Grimsdottir replied, “In one piece?”

“Oh, Grim, that hurts.”

“Status?”

“Clean.”

As did all special operations troops, Splinter Cells used a mixture of standardized radio protocol and a language all their own to communicate. In this case, clean meant no complications of any kind. A sleeper was a lethal casualty, enemy combatant; a napper was a nonlethal casualty, enemy combatant. Wildfire meant a Splinter Cell was engaged in an open gun battle, and breakline meant he or she had been compromised, and the mission was in jeopardy. Skyfall meant the operative was now in E&E (escape and evasion) mode. Fisher had yet to call a breakline, but he knew operatives — friends — who had, and having broken the number one rule — leave no traceable footprints — they’d been summarily detached from Third Echelon.

“I’ve updated your OPSAT,” Grimsdottir said. “Got some tighter terrain imagery of your next waypoint. Exactly how much money does this guy have?”

Fisher didn’t know, and he didn’t care. If Aldric Legard wanted his own private indoor/outdoor white-water kayak course, so be it. Fisher was only too happy to use the indulgence to his own advantage.

“Heading to waypoint two,” Fisher said.

10

With no time restrictions except the coming dawn, which was still eight hours away, Fisher took his time picking his way through the forest surrounding Legard’s house. Wherever he crossed one of the bullmastiffs’ patrol trails, he planted a Sticky Ears on a nearby tree, then noted its location on his OPSAT map.

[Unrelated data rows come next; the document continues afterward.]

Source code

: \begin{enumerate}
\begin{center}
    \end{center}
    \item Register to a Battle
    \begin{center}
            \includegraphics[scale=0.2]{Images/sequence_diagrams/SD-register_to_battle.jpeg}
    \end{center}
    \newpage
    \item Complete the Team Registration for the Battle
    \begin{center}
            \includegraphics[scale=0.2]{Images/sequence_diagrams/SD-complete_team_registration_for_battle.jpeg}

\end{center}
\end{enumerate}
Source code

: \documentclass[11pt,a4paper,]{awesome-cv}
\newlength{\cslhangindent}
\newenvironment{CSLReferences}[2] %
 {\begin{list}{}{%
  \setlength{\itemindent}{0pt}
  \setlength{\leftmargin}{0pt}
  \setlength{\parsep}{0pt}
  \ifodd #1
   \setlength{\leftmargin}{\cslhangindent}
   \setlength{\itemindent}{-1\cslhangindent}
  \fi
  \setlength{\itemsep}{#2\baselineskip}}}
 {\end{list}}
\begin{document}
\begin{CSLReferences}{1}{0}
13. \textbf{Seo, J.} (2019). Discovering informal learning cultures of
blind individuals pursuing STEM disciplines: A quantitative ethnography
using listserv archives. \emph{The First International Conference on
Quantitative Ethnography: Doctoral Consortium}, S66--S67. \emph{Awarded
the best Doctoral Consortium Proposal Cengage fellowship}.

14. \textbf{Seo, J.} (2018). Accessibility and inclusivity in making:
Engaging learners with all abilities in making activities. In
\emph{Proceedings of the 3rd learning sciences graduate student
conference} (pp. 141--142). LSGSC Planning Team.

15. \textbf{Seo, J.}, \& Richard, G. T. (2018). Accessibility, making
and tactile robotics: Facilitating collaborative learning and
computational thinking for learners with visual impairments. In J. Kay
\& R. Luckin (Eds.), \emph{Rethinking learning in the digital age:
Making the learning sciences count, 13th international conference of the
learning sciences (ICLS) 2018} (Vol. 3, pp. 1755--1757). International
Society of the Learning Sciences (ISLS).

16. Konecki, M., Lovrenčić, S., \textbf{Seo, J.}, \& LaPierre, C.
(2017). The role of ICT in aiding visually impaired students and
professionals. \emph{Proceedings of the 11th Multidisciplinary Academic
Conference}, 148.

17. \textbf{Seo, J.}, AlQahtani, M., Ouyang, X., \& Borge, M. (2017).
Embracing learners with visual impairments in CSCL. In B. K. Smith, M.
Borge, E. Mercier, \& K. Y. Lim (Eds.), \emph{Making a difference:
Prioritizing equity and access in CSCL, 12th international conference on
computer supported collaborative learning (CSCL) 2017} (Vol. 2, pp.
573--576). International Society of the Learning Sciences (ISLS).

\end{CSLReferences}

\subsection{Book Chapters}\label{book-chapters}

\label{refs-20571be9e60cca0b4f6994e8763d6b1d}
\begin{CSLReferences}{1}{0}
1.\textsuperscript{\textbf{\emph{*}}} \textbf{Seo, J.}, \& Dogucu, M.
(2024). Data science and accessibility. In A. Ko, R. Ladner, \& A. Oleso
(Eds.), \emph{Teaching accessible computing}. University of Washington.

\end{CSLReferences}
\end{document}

Once he had planted a dozen Ears, he climbed a nearby tree and made himself comfortable. The dogs were eerily quiet, but with concentration Fisher was able to pick up their signature, a faint huffing as they moved down the trail, the crunch of pads on undergrowth or the click of claws on protruding roots, even the wet snuffling as one would stop to take in an interesting scent. Luckily, bullmastiffs were poor scent dogs, so Fisher had little worry about being tracked to his hiding perch. Even so, twice a dog passed beneath his tree, and Fisher would watch, breath held, until the massive creature would wander off and disappear. These were no ordinary bullmastiffs, he realized. Each weighed at least two hundred pounds, a solid mass of muscle with a head the size of a basketball.